▸ TASK STATEMENT
From the line containing "张二官指望便好，谁知日渐沉重" to the final line of the entries, every line is to be reproduced exactly; no other line belongs in the output.

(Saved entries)
Content starts

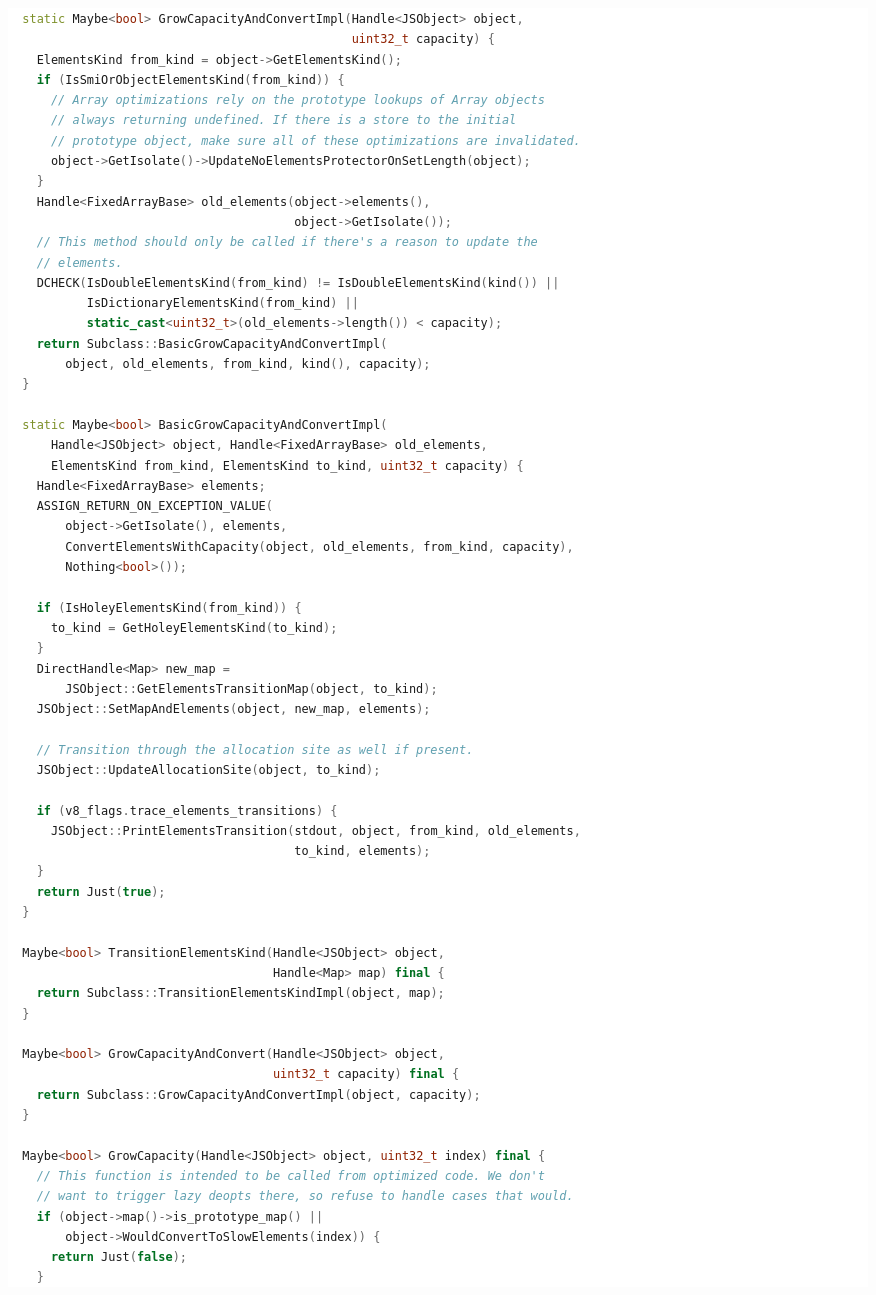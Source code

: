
 ```cpp
  static Maybe<bool> GrowCapacityAndConvertImpl(Handle<JSObject> object,
                                                uint32_t capacity) {
    ElementsKind from_kind = object->GetElementsKind();
    if (IsSmiOrObjectElementsKind(from_kind)) {
      // Array optimizations rely on the prototype lookups of Array objects
      // always returning undefined. If there is a store to the initial
      // prototype object, make sure all of these optimizations are invalidated.
      object->GetIsolate()->UpdateNoElementsProtectorOnSetLength(object);
    }
    Handle<FixedArrayBase> old_elements(object->elements(),
                                        object->GetIsolate());
    // This method should only be called if there's a reason to update the
    // elements.
    DCHECK(IsDoubleElementsKind(from_kind) != IsDoubleElementsKind(kind()) ||
           IsDictionaryElementsKind(from_kind) ||
           static_cast<uint32_t>(old_elements->length()) < capacity);
    return Subclass::BasicGrowCapacityAndConvertImpl(
        object, old_elements, from_kind, kind(), capacity);
  }

  static Maybe<bool> BasicGrowCapacityAndConvertImpl(
      Handle<JSObject> object, Handle<FixedArrayBase> old_elements,
      ElementsKind from_kind, ElementsKind to_kind, uint32_t capacity) {
    Handle<FixedArrayBase> elements;
    ASSIGN_RETURN_ON_EXCEPTION_VALUE(
        object->GetIsolate(), elements,
        ConvertElementsWithCapacity(object, old_elements, from_kind, capacity),
        Nothing<bool>());

    if (IsHoleyElementsKind(from_kind)) {
      to_kind = GetHoleyElementsKind(to_kind);
    }
    DirectHandle<Map> new_map =
        JSObject::GetElementsTransitionMap(object, to_kind);
    JSObject::SetMapAndElements(object, new_map, elements);

    // Transition through the allocation site as well if present.
    JSObject::UpdateAllocationSite(object, to_kind);

    if (v8_flags.trace_elements_transitions) {
      JSObject::PrintElementsTransition(stdout, object, from_kind, old_elements,
                                        to_kind, elements);
    }
    return Just(true);
  }

  Maybe<bool> TransitionElementsKind(Handle<JSObject> object,
                                     Handle<Map> map) final {
    return Subclass::TransitionElementsKindImpl(object, map);
  }

  Maybe<bool> GrowCapacityAndConvert(Handle<JSObject> object,
                                     uint32_t capacity) final {
    return Subclass::GrowCapacityAndConvertImpl(object, capacity);
  }

  Maybe<bool> GrowCapacity(Handle<JSObject> object, uint32_t index) final {
    // This function is intended to be called from optimized code. We don't
    // want to trigger lazy deopts there, so refuse to handle cases that would.
    if (object->map()->is_prototype_map() ||
        object->WouldConvertToSlowElements(index)) {
      return Just(false);
    }
```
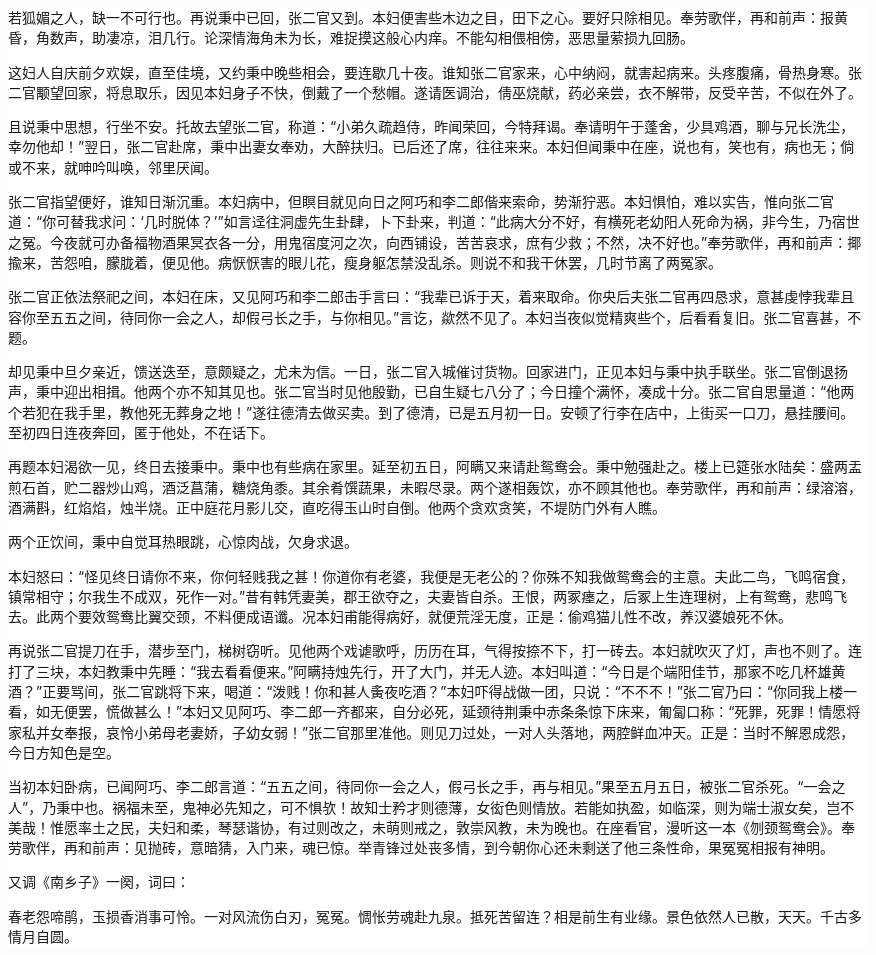 若狐媚之人，缺一不可行也。再说秉中已回，张二官又到。本妇便害些木边之目，田下之心。要好只除相见。奉劳歌伴，再和前声：报黄昏，角数声，助凄凉，泪几行。论深情海角未为长，难捉摸这般心内痒。不能勾相偎相傍，恶思量萦损九回肠。

这妇人自庆前夕欢娱，直至佳境，又约秉中晚些相会，要连歇几十夜。谁知张二官家来，心中纳闷，就害起病来。头疼腹痛，骨热身寒。张二官颙望回家，将息取乐，因见本妇身子不快，倒戴了一个愁帽。遂请医调治，倩巫烧献，药必亲尝，衣不解带，反受辛苦，不似在外了。

且说秉中思想，行坐不安。托故去望张二官，称道：“小弟久疏趋侍，昨闻荣回，今特拜谒。奉请明午于蓬舍，少具鸡酒，聊与兄长洗尘，幸勿他却！”翌日，张二官赴席，秉中出妻女奉劝，大醉扶归。已后还了席，往往来来。本妇但闻秉中在座，说也有，笑也有，病也无；倘或不来，就呻吟叫唤，邻里厌闻。

张二官指望便好，谁知日渐沉重。本妇病中，但瞑目就见向日之阿巧和李二郎偕来索命，势渐狞恶。本妇惧怕，难以实告，惟向张二官道：“你可替我求问：‘几时脱体？’”如言迳往洞虚先生卦肆，卜下卦来，判道：“此病大分不好，有横死老幼阳人死命为祸，非今生，乃宿世之冤。今夜就可办备福物酒果冥衣各一分，用鬼宿度河之次，向西铺设，苦苦哀求，庶有少救；不然，决不好也。”奉劳歌伴，再和前声：揶揄来，苦怨咱，朦胧着，便见他。病恹恹害的眼儿花，瘦身躯怎禁没乱杀。则说不和我干休罢，几时节离了两冤家。

张二官正依法祭祀之间，本妇在床，又见阿巧和李二郎击手言曰：“我辈已诉于天，着来取命。你央后夫张二官再四恳求，意甚虔悖我辈且容你至五五之间，待同你一会之人，却假弓长之手，与你相见。”言讫，歘然不见了。本妇当夜似觉精爽些个，后看看复旧。张二官喜甚，不题。

却见秉中旦夕亲近，馈送迭至，意颇疑之，尤未为信。一日，张二官入城催讨货物。回家进门，正见本妇与秉中执手联坐。张二官倒退扬声，秉中迎出相揖。他两个亦不知其见也。张二官当时见他殷勤，已自生疑七八分了；今日撞个满怀，凑成十分。张二官自思量道：“他两个若犯在我手里，教他死无葬身之地！”遂往德清去做买卖。到了德清，已是五月初一日。安顿了行李在店中，上街买一口刀，悬挂腰间。至初四日连夜奔回，匿于他处，不在话下。

再题本妇渴欲一见，终日去接秉中。秉中也有些病在家里。延至初五日，阿瞒又来请赴鸳鸯会。秉中勉强赴之。楼上已筵张水陆矣：盛两盂煎石首，贮二器炒山鸡，酒泛菖蒲，糖烧角黍。其余肴馔蔬果，未暇尽录。两个遂相轰饮，亦不顾其他也。奉劳歌伴，再和前声：绿溶溶，酒满斟，红焰焰，烛半烧。正中庭花月影儿交，直吃得玉山时自倒。他两个贪欢贪笑，不堤防门外有人瞧。

两个正饮间，秉中自觉耳热眼跳，心惊肉战，欠身求退。

本妇怒曰：“怪见终日请你不来，你何轻贱我之甚！你道你有老婆，我便是无老公的？你殊不知我做鸳鸯会的主意。夫此二鸟，飞鸣宿食，镇常相守；尔我生不成双，死作一对。”昔有韩凭妻美，郡王欲夺之，夫妻皆自杀。王恨，两冢瘗之，后冢上生连理树，上有鸳鸯，悲鸣飞去。此两个要效鸳鸯比翼交颈，不料便成语谶。况本妇甫能得病好，就便荒淫无度，正是：偷鸡猫儿性不改，养汉婆娘死不休。

再说张二官提刀在手，潜步至门，梯树窃听。见他两个戏谑歌呼，历历在耳，气得按捺不下，打一砖去。本妇就吹灭了灯，声也不则了。连打了三块，本妇教秉中先睡：“我去看看便来。”阿瞒持烛先行，开了大门，并无人迹。本妇叫道：“今日是个端阳佳节，那家不吃几杯雄黄酒？”正要骂间，张二官跳将下来，喝道：“泼贱！你和甚人夤夜吃酒？”本妇吓得战做一团，只说：“不不不！”张二官乃曰：“你同我上楼一看，如无便罢，慌做甚么！”本妇又见阿巧、李二郎一齐都来，自分必死，延颈待荆秉中赤条条惊下床来，匍匐口称：“死罪，死罪！情愿将家私并女奉报，哀怜小弟母老妻娇，子幼女弱！”张二官那里准他。则见刀过处，一对人头落地，两腔鲜血冲天。正是：当时不解恩成怨，今日方知色是空。

当初本妇卧病，已闻阿巧、李二郎言道：“五五之间，待同你一会之人，假弓长之手，再与相见。”果至五月五日，被张二官杀死。“一会之人”，乃秉中也。祸福未至，鬼神必先知之，可不惧欤！故知士矜才则德薄，女衒色则情放。若能如执盈，如临深，则为端士淑女矣，岂不美哉！惟愿率土之民，夫妇和柔，琴瑟谐协，有过则改之，未萌则戒之，敦崇风教，未为晚也。在座看官，漫听这一本《刎颈鸳鸯会》。奉劳歌伴，再和前声：见抛砖，意暗猜，入门来，魂已惊。举青锋过处丧多情，到今朝你心还未剩送了他三条性命，果冤冤相报有神明。

又调《南乡子》一阕，词曰：

春老怨啼鹃，玉损香消事可怜。一对风流伤白刃，冤冤。惆怅劳魂赴九泉。抵死苦留连？相是前生有业缘。景色依然人已散，天天。千古多情月自圆。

Content ends

▸ THE COMPLETED TASK
张二官指望便好，谁知日渐沉重。本妇病中，但瞑目就见向日之阿巧和李二郎偕来索命，势渐狞恶。本妇惧怕，难以实告，惟向张二官道：“你可替我求问：‘几时脱体？’”如言迳往洞虚先生卦肆，卜下卦来，判道：“此病大分不好，有横死老幼阳人死命为祸，非今生，乃宿世之冤。今夜就可办备福物酒果冥衣各一分，用鬼宿度河之次，向西铺设，苦苦哀求，庶有少救；不然，决不好也。”奉劳歌伴，再和前声：揶揄来，苦怨咱，朦胧着，便见他。病恹恹害的眼儿花，瘦身躯怎禁没乱杀。则说不和我干休罢，几时节离了两冤家。

张二官正依法祭祀之间，本妇在床，又见阿巧和李二郎击手言曰：“我辈已诉于天，着来取命。你央后夫张二官再四恳求，意甚虔悖我辈且容你至五五之间，待同你一会之人，却假弓长之手，与你相见。”言讫，歘然不见了。本妇当夜似觉精爽些个，后看看复旧。张二官喜甚，不题。

却见秉中旦夕亲近，馈送迭至，意颇疑之，尤未为信。一日，张二官入城催讨货物。回家进门，正见本妇与秉中执手联坐。张二官倒退扬声，秉中迎出相揖。他两个亦不知其见也。张二官当时见他殷勤，已自生疑七八分了；今日撞个满怀，凑成十分。张二官自思量道：“他两个若犯在我手里，教他死无葬身之地！”遂往德清去做买卖。到了德清，已是五月初一日。安顿了行李在店中，上街买一口刀，悬挂腰间。至初四日连夜奔回，匿于他处，不在话下。

再题本妇渴欲一见，终日去接秉中。秉中也有些病在家里。延至初五日，阿瞒又来请赴鸳鸯会。秉中勉强赴之。楼上已筵张水陆矣：盛两盂煎石首，贮二器炒山鸡，酒泛菖蒲，糖烧角黍。其余肴馔蔬果，未暇尽录。两个遂相轰饮，亦不顾其他也。奉劳歌伴，再和前声：绿溶溶，酒满斟，红焰焰，烛半烧。正中庭花月影儿交，直吃得玉山时自倒。他两个贪欢贪笑，不堤防门外有人瞧。

两个正饮间，秉中自觉耳热眼跳，心惊肉战，欠身求退。

本妇怒曰：“怪见终日请你不来，你何轻贱我之甚！你道你有老婆，我便是无老公的？你殊不知我做鸳鸯会的主意。夫此二鸟，飞鸣宿食，镇常相守；尔我生不成双，死作一对。”昔有韩凭妻美，郡王欲夺之，夫妻皆自杀。王恨，两冢瘗之，后冢上生连理树，上有鸳鸯，悲鸣飞去。此两个要效鸳鸯比翼交颈，不料便成语谶。况本妇甫能得病好，就便荒淫无度，正是：偷鸡猫儿性不改，养汉婆娘死不休。

再说张二官提刀在手，潜步至门，梯树窃听。见他两个戏谑歌呼，历历在耳，气得按捺不下，打一砖去。本妇就吹灭了灯，声也不则了。连打了三块，本妇教秉中先睡：“我去看看便来。”阿瞒持烛先行，开了大门，并无人迹。本妇叫道：“今日是个端阳佳节，那家不吃几杯雄黄酒？”正要骂间，张二官跳将下来，喝道：“泼贱！你和甚人夤夜吃酒？”本妇吓得战做一团，只说：“不不不！”张二官乃曰：“你同我上楼一看，如无便罢，慌做甚么！”本妇又见阿巧、李二郎一齐都来，自分必死，延颈待荆秉中赤条条惊下床来，匍匐口称：“死罪，死罪！情愿将家私并女奉报，哀怜小弟母老妻娇，子幼女弱！”张二官那里准他。则见刀过处，一对人头落地，两腔鲜血冲天。正是：当时不解恩成怨，今日方知色是空。

当初本妇卧病，已闻阿巧、李二郎言道：“五五之间，待同你一会之人，假弓长之手，再与相见。”果至五月五日，被张二官杀死。“一会之人”，乃秉中也。祸福未至，鬼神必先知之，可不惧欤！故知士矜才则德薄，女衒色则情放。若能如执盈，如临深，则为端士淑女矣，岂不美哉！惟愿率土之民，夫妇和柔，琴瑟谐协，有过则改之，未萌则戒之，敦崇风教，未为晚也。在座看官，漫听这一本《刎颈鸳鸯会》。奉劳歌伴，再和前声：见抛砖，意暗猜，入门来，魂已惊。举青锋过处丧多情，到今朝你心还未剩送了他三条性命，果冤冤相报有神明。

又调《南乡子》一阕，词曰：

春老怨啼鹃，玉损香消事可怜。一对风流伤白刃，冤冤。惆怅劳魂赴九泉。抵死苦留连？相是前生有业缘。景色依然人已散，天天。千古多情月自圆。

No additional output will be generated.